John Armstrong
Flight, 1952
Oil on canvas
30.5 x 20.3 cm
12 1/8 x 8 in
12 1/8 x 8 in
John Armstrong was born in 1893 in Hastings. He studied at St. John’s College, Oxford, 1912-13, and then at St. John’s Wood School of Art 1913-14. During the war he served in the Royal Field Artillery 1914-19, before briefly returning to St. John’s Wood School. He began his professional career as a theatre designer in London, gaining important patrons including Lillian and Samuel Courtauld, who commissioned Armstrong to decorate a room in their Portman Square home. His first solo exhibition was at the Leicester Galleries in 1928. In 1933 he joined Unit One alongside Ben Nicholson, Paul Nash, Edward Burra, Henry Moore, Edward Wadsworth, John Bigge and Barbara Hepworth, with whom he exhibited at the Unit One exhibition. From the early 1930s onwards his work became Surrealist in style – uncanny, romantically dream-like and heavily imbued with symbolism. Armstrong died in 1973. His work is held in numerous international public collections including the Tate, the Imperial War Museum, the National Galleries of Scotland, and the National Gallery of Australia.
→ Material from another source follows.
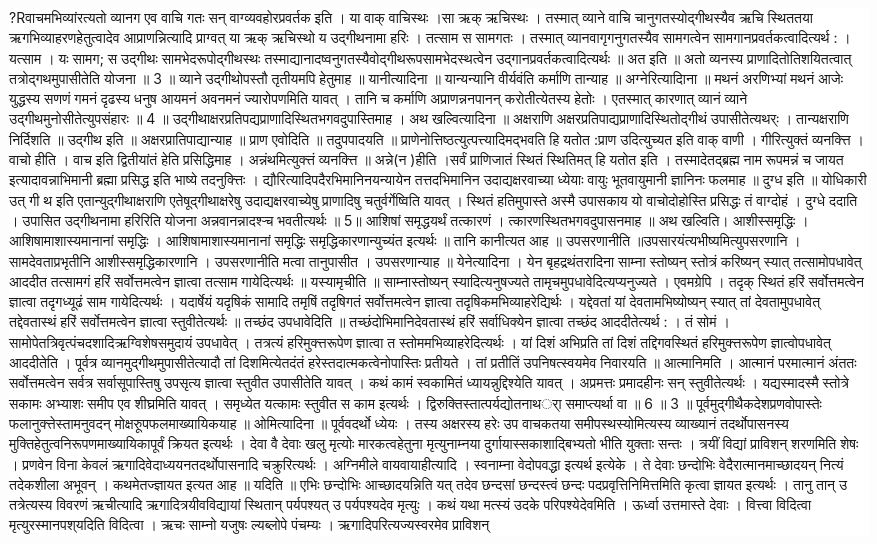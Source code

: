 ?Rवाचमभिव्यांरत्यतो व्यानग एव वाचि गतः सन्‌ वाग्व्यवहोरप्रवर्तक इति । या वाक्‌ वाचिस्थः ।सा ऋक्‌ ऋचिस्थः । तस्मात्‌ व्याने वाचि चानुगतस्योद्गीथस्यैव ऋचि स्थिततया ऋगभिव्याहरणहेतुत्वादेव आप्राणन्नित्यादि प्राग्वत्‌ या ऋक्‌ ऋचिस्थो य उद्गीथनामा हरिः । तत्साम स सामगतः । तस्मात्‌ व्यानवागृगनुगतस्यैव सामगत्वेन सामगानप्रवर्तकत्वादित्यर्थ : । यत्साम । यः सामग; स उद्गीथः सामभेदरूपोद्गीथस्थः तस्माद्यानादष्वनुगतस्यैवोद्गीथरूपसामभेदस्थत्वेन उद्गानप्रवर्तकत्वादित्यर्थः ॥ अत इति ॥ अतो व्यनस्य प्राणादितोतिशयितत्वात्‌ तत्रोद्गथमुपासीतेति योजना ॥ 3 ॥ व्याने उद्गीथोपस्तौ तृतीयमपि हेतुमाह ॥ यानीत्यादिना ॥ यान्यन्यानि वीर्यवंति कर्माणि तान्याह ॥ अग्नेरित्यादिाना ॥ मथनं अरणिभ्यां मथनं आजेः युद्धस्य सणणं गमनं दृढस्य धनुष आयमनं अवनमनं ज्यारोपणमिति यावत्‌ । तानि च कर्माणि अप्राणन्ननपानन्‌ करोतीत्येतस्य हेतोः । एतस्मात्‌ कारणात्‌ व्यानं व्याने उद्गीथमुनोसीतेत्युपसंहारः ॥ 4 ॥ उद्गीथाक्षरप्रतिपद्यप्राणादिस्थितभगवदुपास्तिमाह । अथ खल्वित्यादिना ॥ अक्षराणि अक्षरप्रतिपाद्यप्राणादिस्थितोद्गीथं उपासीतेत्यथर्ः । तान्यक्षराणि निर्दिशति ॥ उद्गीथ इति ॥ अक्षरप्रातिपाद्यान्याह ॥ प्राण एवोदिति ॥ तदुपपादयति ॥ प्राणेनोत्तिष्ठत्युत्पत्त्यादिमद्भवति हि यतोत :प्राण उदित्युच्यत इति वाक्‌ वाणी । गीरित्युक्तं व्यनक्त्ति । वाचो हीति । वाच इति द्वितीयांतं हेति प्रसिद्धिमाह । अन्नंथमित्युक्त्तं व्यनक्त्ति ॥ अन्ने(न )हीति ।सर्वं प्राणिजातं स्थितं स्थितिमत्‌ हि यतोत इति । तस्मादेतद्ब्रह्म नाम रूपमन्नं च जायत इत्यादावन्नाभिमानी ब्रह्मा प्रसिद्ध इति भाष्ये तदनुक्त्तिः । द्यौरित्यादिपदैरभिमानिनयन्यायेन तत्तदभिमानिन उदाद्यक्षरवाच्या ध्येयाः वायुः भूतवायुमानी ज्ञानिनः फलमाह ॥ दुग्ध इति ॥ योधिकारी उत्‌ गी थ इति एतान्युद्गीथाक्षराणि एतेषूद्गीथाक्षरेषु उदाद्यक्षरवाच्येषु प्राणादिषु चतुर्वर्गेष्विति यावत्‌ । स्थितं हतिमुपास्ते अस्मै उपासकाय यो वाचोदोहोस्ति प्रसिद्धः तं वाग्दोहं । दुग्धे ददाति । उपासित उद्गीथनामा हरिरिति योजना अन्नवानन्नादश्ऱ्च भवतीत्यर्थः ॥ 5॥ आशिषां समृद्धयर्थं तत्कारणं । त्कारणस्थितभगवदुपासनमाह ॥ अथ खल्विति। आशीस्समृद्धिः । आशिषामाशास्यमानानां समृद्धिः । आशिषामाशास्यमानानां समृद्धिः समृद्धिकारणान्युच्यंत इत्यर्थः ॥ तानि कानीत्यत आह ॥ उपसरणानीति ॥उपसारयंत्यभीष्यमित्युपसरणानि । सामदेवताप्रभृतीनि आशीस्समृद्धिकारणानि । उपसरणानीति मत्वा तानुपासीत । उपसरणान्याह ॥ येनेत्यादिना । येन बृहद्रथंतरादिना साम्ना स्तोष्यन्‌ स्तोत्रं करिष्यन्‌ स्यात्‌ तत्सामोपधावेत्‌ आददीत तत्सामगं हरिं सर्वोत्तमत्वेन ज्ञात्वा तत्साम गायेदित्यर्थः ॥ यस्यामृचीति ॥ साम्नास्तोष्यन्‌ स्यादित्यनुषज्यते तामृचमुपधावेदित्यप्यनुज्यते । एवमग्रेपि । तदृक्‌ स्थितं हरिं सर्वोत्तमत्वेन ज्ञात्वा तदृगध्यूढं साम गायेदित्यर्थः । यदार्षेयं यदृषिकं सामादि तमृषिं तदृषिगतं सर्वोत्तमत्वेन ज्ञात्वा तदृषिकमभिव्याहरेद्यिर्थः । यद्देवतां यां देवतामभिष्योष्यन्‌ स्यात्‌ तां देवतामुपधावेत्‌ तद्देवतास्थं हरिं सर्वोत्तमत्वेन ज्ञात्वा स्तुवीतेत्यर्थः ॥ तच्छंद उपधावेदिति ॥ तच्छंदोभिमानिदेवतास्थं हरिं सर्वाधिक्येन ज्ञात्वा तच्छंद आददीतेत्यर्थ : । तं सोमं । सामोपेतत्रिवृत्पंचदशादिऋग्विशेषसमुदायं उपधावेत्‌ । तत्रत्यं हरिमुक्त्तरूपेण ज्ञात्वा त स्तोममभिव्याहरेदित्यर्थः । यां दिशं अभिप्रति तां दिशं तद्दिगवस्थितं हरिमुक्त्तरूपेण ज्ञात्वोपधावेत्‌ आददीतेति । पूर्वत्र व्यानमुद्गीथमुपासीतेत्यादौ तां दिशमित्येतदंतं हरेस्तदात्मकत्वेनोपास्तिः प्रतीयते । तां प्रतीतिं उपनिषत्स्वयमेव निवारयति ॥ आत्मानिमति । आत्मानं परमात्मानं अंततः सर्वोत्तमत्वेन सर्वत्र सर्वासूपास्तिषु उपसृत्य ज्ञात्वा स्तुवीत उपासीतेति यावत्‌ । कथं कामं स्वकामितं ध्यायन्नुद्दिश्येति यावत्‌ । अप्रमत्तः प्रमादहीनः सन्‌ स्तुवीतेत्यर्थः । यद्यस्मादस्मै स्तोत्रे सकामः अभ्याशः समीप एव शीघ्रमिति यावत्‌ । समृध्येत यत्कामः स्तुवीत स काम इत्यर्थः । द्विरुक्तिस्तात्पर्यद्योतनाथर्ा समाप्त्यर्था वा ॥ 6 ॥ 3 ॥ पूर्वमुद्गीथैकदेशप्रणवोपास्तेः फलानुक्त्तेस्तामनुवदन्‌ मोक्षरुूपफलमाख्यायिकयाह ॥ ओमित्यादिना ॥ पूर्ववदर्थो ध्येयः । तस्य अक्षरस्य हरेः उप वाचकतया समीपस्थस्योमित्यस्य व्याख्यानं तदर्थोपासनस्य मुक्तिहेतुत्वनिरूपणमाख्यायिकापूर्वं क्रियत इत्यर्थः । देवा वै देवाः खलु मृत्योः मारकत्वहेतुना मृत्युनाम्नया दुर्गायास्सकाशाद्बिभ्यतो भीति युक्ताः सन्तः । त्रयीं विद्यां प्राविशन्‌ शरणमिति शेषः । प्रणवेन विना केवलं ऋगादिवेदाध्ययनतदर्थोपासनादि चक्रुरित्यर्थः । अग्निमीले वायवायाहीत्यादि । स्वनाम्ना वेदोपवद्धा इत्यर्थ इत्येके । ते देवाः छन्दोभिः वेदैरात्मानमाच्छादयन्‌ नित्यं तदेकशीला अभूवन्‌ । कथमेतज्ज्ञायत इत्यत आह ॥ यदिति ॥ एभिः छन्दोभिः आच्छादयन्निति यत्‌ तदेव छन्दसां छन्दस्त्वं छन्दः पदप्रवृत्तिनिमित्तमिति कृत्वा ज्ञायत इत्यर्थः । तानु तान्‌ उ तत्रेत्यस्य विवरणं ऋचीत्यादि ऋगादित्रयीवविद्यायां स्थितान्‌ पर्यपश्यत्‌ उ पर्यपश्यदेव मृत्युः । कथं यथा मत्स्यं उदके परिपश्येदेवमिति । ऊर्ध्वा उत्तमास्ते देवाः । वित्त्वा विदित्वा मृत्युरस्मानपश्‌यदिति विदित्वा । ऋचः साम्नो यजुषः ल्यब्लोपे पंचम्यः । ऋगादिपरित्यज्यस्वरमेव प्राविशन्‌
Painted in the same year as Gaslight, Flight is also part of the series of umbrella-carrying, top-hat wearing metropolitan gentleman, but takes on a particularly lyrical, romantic tone. Whilst in Gaslight the umbrellas become barriers to human interaction, here the umbrellas become tools of escape: a gentleman dressed in Victorian attire and a clown-like man seem about to lift up into flight, borne aloft by their open umbrellas. Rather than being trapped within the towering walls of a city, these men are in a beautiful English countryside of rolling hills (with more than a touch of the Wittenham Clumps), woods, drifting white clouds and deep blue skies, so perhaps they have just touched down in this bucolic idyll, landing in front of a pile of golden straw.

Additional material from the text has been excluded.